Alfred Boucher un sculpteur pédagogue

Alfred Boucher un sculpteur pédagogue. Le maître de Camille Claudel à Nogent sur Seine a également crée à Paris la Ruche. Ce foyer d'artistes accueillit Modigliani, Chagall, Zadkine, Brancusi et Marie Laurencin. Mais il a été aussi une formidable impulsion pour les créations de l'Ecole de Paris. Alfred Boucher qui a beaucoup sculpté est aussi représentatif d'une sculpture réaliste et apaisée sous la Troisième République.

Né en 1850 dans une famille de paysans, Alfred Boucher se montre très vite doué pour le modelage. Marius Ramus qui exécute des sculptures de jardin, remarque les dons de l'enfant et pousse ses parents à l'envoyer aux Beaux-Arts. Il suit alors l'enseignement de Paul Dubois. En 1874 l'Enfant à la fontaine qui le pousse à préparer le prix de Rome. Et c'est en 1878 qu'il effectue le voyage rêvé dans la ville des Lumières. A son retour, il gagne sa vie en faisant de très beaux bustes pour les familles aisées de Nogent. Il accueille des élèves. Dans ce cadre, il remarque les dons de sa jeune voisine, Camille Claudel et convainc ses parents de l'envoyer à Paris. Puis il réalise des bustes de personnalités politiques qui lui valent une certaine notoriété.

L’œuvre de Boucher se situe dans la ligne académique la plus stricte, celle qui plaît à la Troisième République. D'abord, les thèmes moraux comme La Piété Filiale. Puis viennent les postures de la bonne société (La Faneuse au champ, le Terrassier) et enfin une conception beaucoup plus réaliste de la religion (Jeanne d'Arc écoutant les voix). Après la création de la Ruche à Montparnasse, son œuvre est inspirée par la modernité des jeunes locataires. Le groupe Les coureurs est d'un incroyable équilibre. Les trois hommes répètent exactement le même mouvement mais à quelques centimètre d'intervalle seulement. Ainsi le dédoublement des gestes provoque un formidable dynamisme.

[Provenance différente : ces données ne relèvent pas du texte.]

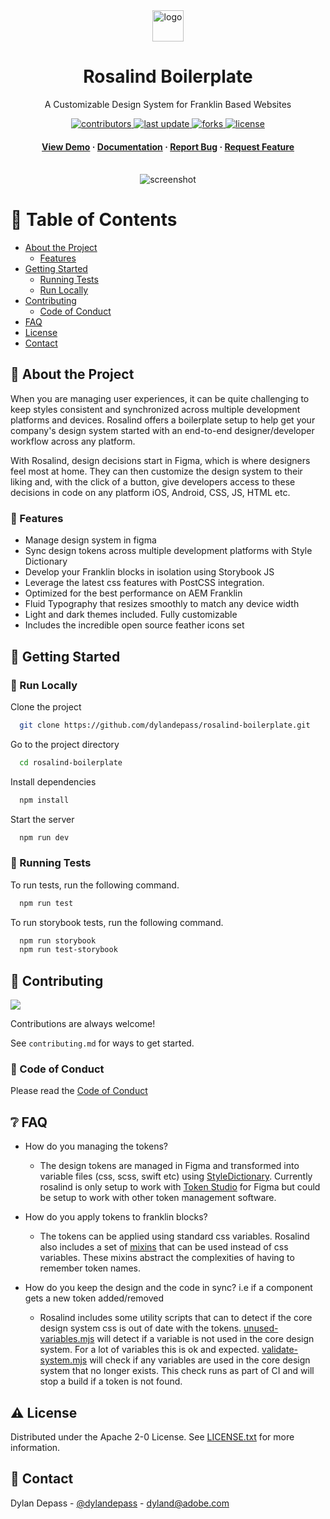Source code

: <div align="center">

  <img src="https://i.imgur.com/KXoW4Em.png" alt="logo" width="50" height="auto" />
  <h1>Rosalind Boilerplate</h1>
  
  <p>
    A Customizable Design System for Franklin Based Websites 
  </p>
  
<!-- Badges -->
<p>
  <a href="https://github.com/Louis3797/awesome-readme-template/graphs/contributors">
    <img src="https://img.shields.io/github/contributors/dylandepass/rosalind-boilerplate" alt="contributors" />
  </a>
  <a href="">
    <img src="https://img.shields.io/github/last-commit/dylandepass/rosalind-boilerplate" alt="last update" />
  </a>
  <a href="https://github.com/Louis3797/awesome-readme-template/network/members">
    <img src="https://img.shields.io/github/forks/dylandepass/rosalind-boilerplate" alt="forks" />
  </a>
  <a href="https://github.com/Louis3797/awesome-readme-template/blob/master/LICENSE">
    <img src="https://img.shields.io/github/license/dylandepass/rosalind-boilerplate" alt="license" />
  </a>
</p>
   
<h4>
    <a href="https://main--rosalind-boilerplate--dylandepass.hlx.live/">View Demo</a>
  <span> · </span>
    <a href="https://dylandepass.github.io/rosalind-boilerplate/?path=/docs/introduction--docs">Documentation</a>
  <span> · </span>
    <a href="https://github.com/dylandepass/rosalind-boilerplate/issues/">Report Bug</a>
  <span> · </span>
    <a href="https://github.com/dylandepass/rosalind-boilerplate/issues/">Request Feature</a>
  </h4>
</div>

<br />

<div align="center"> 
  <img src="https://i.imgur.com/M4Iqceh.png" alt="screenshot" />
</div>

<!-- Table of Contents -->
# :notebook_with_decorative_cover: Table of Contents

- [About the Project](#star2-about-the-project)
  * [Features](#dart-features)
- [Getting Started](#toolbox-getting-started)
  * [Running Tests](#test_tube-running-tests)
  * [Run Locally](#running-run-locally)
- [Contributing](#wave-contributing)
  * [Code of Conduct](#scroll-code-of-conduct)
- [FAQ](#grey_question-faq)
- [License](#warning-license)
- [Contact](#handshake-contact)

<!-- About the Project -->
## :star2: About the Project

When you are managing user experiences, it can be quite challenging to keep styles consistent and synchronized across multiple development platforms and devices. Rosalind offers a boilerplate setup to help get your company's design system started with an end-to-end designer/developer workflow across any platform.

With Rosalind, design decisions start in Figma, which is where designers feel most at home. They can then customize the design system to their liking and, with the click of a button, give developers access to these decisions in code on any platform iOS, Android, CSS, JS, HTML etc.

<!-- Features -->
### :dart: Features

- Manage design system in figma
- Sync design tokens across multiple development platforms with Style Dictionary
- Develop your Franklin blocks in isolation using Storybook JS
- Leverage the latest css features with PostCSS integration.
- Optimized for the best performance on AEM Franklin
- Fluid Typography that resizes smoothly to match any device width
- Light and dark themes included. Fully customizable
- Includes the incredible open source feather icons set

<!-- Getting Started -->
## 	:toolbox: Getting Started

<!-- Run Locally -->
### :running: Run Locally

Clone the project

```bash
  git clone https://github.com/dylandepass/rosalind-boilerplate.git
```

Go to the project directory

```bash
  cd rosalind-boilerplate
```

Install dependencies

```bash
  npm install
```

Start the server

```bash
  npm run dev
```

<!-- Running Tests -->
### :test_tube: Running Tests

To run tests, run the following command.

```bash
  npm run test
```

To run storybook tests, run the following command.

```bash
  npm run storybook
  npm run test-storybook
```

<!-- Contributing -->
## :wave: Contributing

<a href="https://github.com/dylandepass/rosalind-boilerplate/graphs/contributors">
  <img src="https://contrib.rocks/image?repo=dylandepass/rosalind-boilerplate" />
</a>


Contributions are always welcome!

See `contributing.md` for ways to get started.


<!-- Code of Conduct -->
### :scroll: Code of Conduct

Please read the [Code of Conduct](https://github.com/dylandepass/rosalind-boilerplate/blob/main/CODE_OF_CONDUCT.md)

<!-- FAQ -->
## :grey_question: FAQ

- How do you managing the tokens?

  + The design tokens are managed in Figma and transformed into variable files (css, scss, swift etc) using [StyleDictionary](https://amzn.github.io/style-dictionary/#/). Currently rosalind is only setup to work with [Token Studio](https://docs.tokens.studio/) for Figma but could be setup to work with other token management software.

- How do you apply tokens to franklin blocks?

  + The tokens can be applied using standard css variables. Rosalind also includes a set of [mixins](https://dylandepass.github.io/rosalind-boilerplate/?path=/docs/docs-developers-mixins-introduction--docs) that can be used instead of css variables. These mixins abstract the complexities of having to remember token names.

- How do you keep the design and the code in sync?  i.e if a component gets a new token added/removed

  + Rosalind includes some utility scripts that can to detect if the core design system css is out of date with the tokens. [unused-variables.mjs](https://github.com/dylandepass/rosalind-boilerplate/blob/main/bin/unused-variables.mjs) will detect if a variable is not used in the core design system. For a lot of variables this is ok and expected. [validate-system.mjs](https://github.com/dylandepass/rosalind-boilerplate/blob/main/bin/validate-system.mjs) will check if any variables are used in the core design system that no longer exists. This check runs as part of CI and will stop a build if a token is not found.


<!-- License -->
## :warning: License

Distributed under the Apache 2-0 License. See [LICENSE.txt](https://github.com/dylandepass/rosalind-boilerplate/blob/main/LICENSE) for more information.


<!-- Contact -->
## :handshake: Contact

Dylan Depass - [@dylandepass](https://twitter.com/dylandepass) - dyland@adobe.com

Au sommet de la gloire, Alfred Boucher commence une activité philanthropique. Il fonde d'abord musée camille Claudel de Nogent-Seine en léguant une partie de ses œuvres à la ville. C'est à partir de cet embryon que sera réalisé le musée Camille Claudel de Nogent-sur Seine. Puis il découvre l'action de Jules Ernest Bouillot qui acquiert les cabanons de la rue Falguière pour y créer une cité d'artiste. Il se renseigne aussi sur d'autres créations comme la Cité Fleurie ou la Cité des Fusains, à Montmartre. Ainsi, il décide de faire de même en acquérant une sorte de pagode, pavillon des vins de la Gironde de l'exposition universelle de 1900. Il la fait démonter et remonter dans un terrain qu'il a acheté à Vaugirard.

A la fin de l'année 1900, il achète un terrain limitrophe à sa pagode, de 4033 m2 situés rue de Dantzig et termine le remontage de la pagode. Il la décore avec des cariatides qui proviennent du pavillon des Indes Anglaises. Il fait aussi installer une grande grille qui provient du Palais de la Femme de la même exposition.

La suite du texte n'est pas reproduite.